Verwendet wird der Zwiebellauch oder die eigentliche Zwiebel meist fein gehackt oder in Ringe geschnitten, sie wird roh oder geröstet gegessen oder beim Garen anderer Speisen (so etwa im Gemüse) mitgedünstet. Zwiebeln enthalten ein sulfidhaltiges ätherisches Öl und wirken dadurch reizend auf den Magen. Durch Kochen, Dünsten oder Braten wird aus den glykosidischen Verbindungen der Zwiebel der Zucker freigesetzt. Die Zwiebel wird dadurch süßer. Angeschnittene Zwiebeln sollten nicht oder nur in der Käseglocke im Kühlschrank aufbewahrt werden, da sich ihr Geruch auf alle anderen Lebensmittel und Verpackungen überträgt. Auch ihr Geschmack leidet.

Zwiebelgerichte:

  • Zwiebelkuchen
  • Bollenfleisch
  • Zwiebelsuppe
  • Stifado

Zwiebeln als Fleischzartmacher

Vor allem in älteren Rezepten vom Balkan, aus dem östlichen Mittelmeerbereich und dem Nahen Osten wird Zwiebelsaft (Presssaft aus Zwiebeln von Allium cepa L.) als Fleischzartmacher eingesetzt. Dazu werden Fleischwürfel, die sonst eher zäh sind, etwa Teile vom Hammel, über Nacht in einer Mischung aus Zwiebelsaft und (Oliven-)Öl oder in Milch nach Belieben mit Gewürzen eingelegt. Insbesondere für Grillfleisch empfiehlt sich das Verfahren. In der modernen Küche, die auf möglichst kurze Zubereitungszeiten Wert legt, wird diese Verfahrensweise in Hinblick auf die lange Marinierzeit und den Aufwand immer seltener genutzt.
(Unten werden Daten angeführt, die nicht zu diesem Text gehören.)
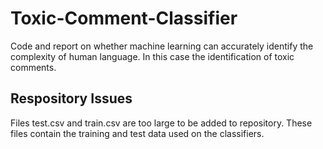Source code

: # Toxic-Comment-Classifier
Code and report on whether machine learning can accurately identify the complexity of human language. In this case the identification of toxic comments. 

## Respository Issues
Files test.csv and train.csv are too large to be added to repository. These files contain the training and test data used on the classifiers.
Auch der klassische Spießbraten profitiert von der Zwiebel als Weichmacher. In das Fleisch werden rohe Zwiebeln sowie Pfeffer und Salz eingewickelt. Nach einer Ruhezeit von wenigstens zwölf Stunden besitzt das Fleisch beste Voraussetzungen für einen durchgehend saftigen Braten und erhält zudem einen charakteristischen Geschmack.

Silberzwiebeln

Die Silberzwiebel (nicht zu verwechseln mit der Perlzwiebel) ist eine besonders kleine Sorte (15–35 mm Durchmesser), der ihre schützende Schale fehlt, weswegen sie besonders empfindlich ist. Im Handel sind sie nur in Gläsern erhältlich. Ihr Name kommt von der hellsilbrig scheinenden Außenhaut. Frische Silberzwiebeln werden hauptsächlich aus den Niederlanden importiert und zu Sauerkonserven, wie Mixed Pickles, verarbeitet.

Gemüsezwiebeln

Unter der Sammelbezeichnung „Gemüsezwiebeln“ werden umgangssprachlich Sorten mit sehr großen und mild schmeckenden Zwiebeln zusammengefasst, die sich besonders zur Zubereitung bzw. zum Verzehr als Gemüsebeilage in den entsprechenden Portionen eignen.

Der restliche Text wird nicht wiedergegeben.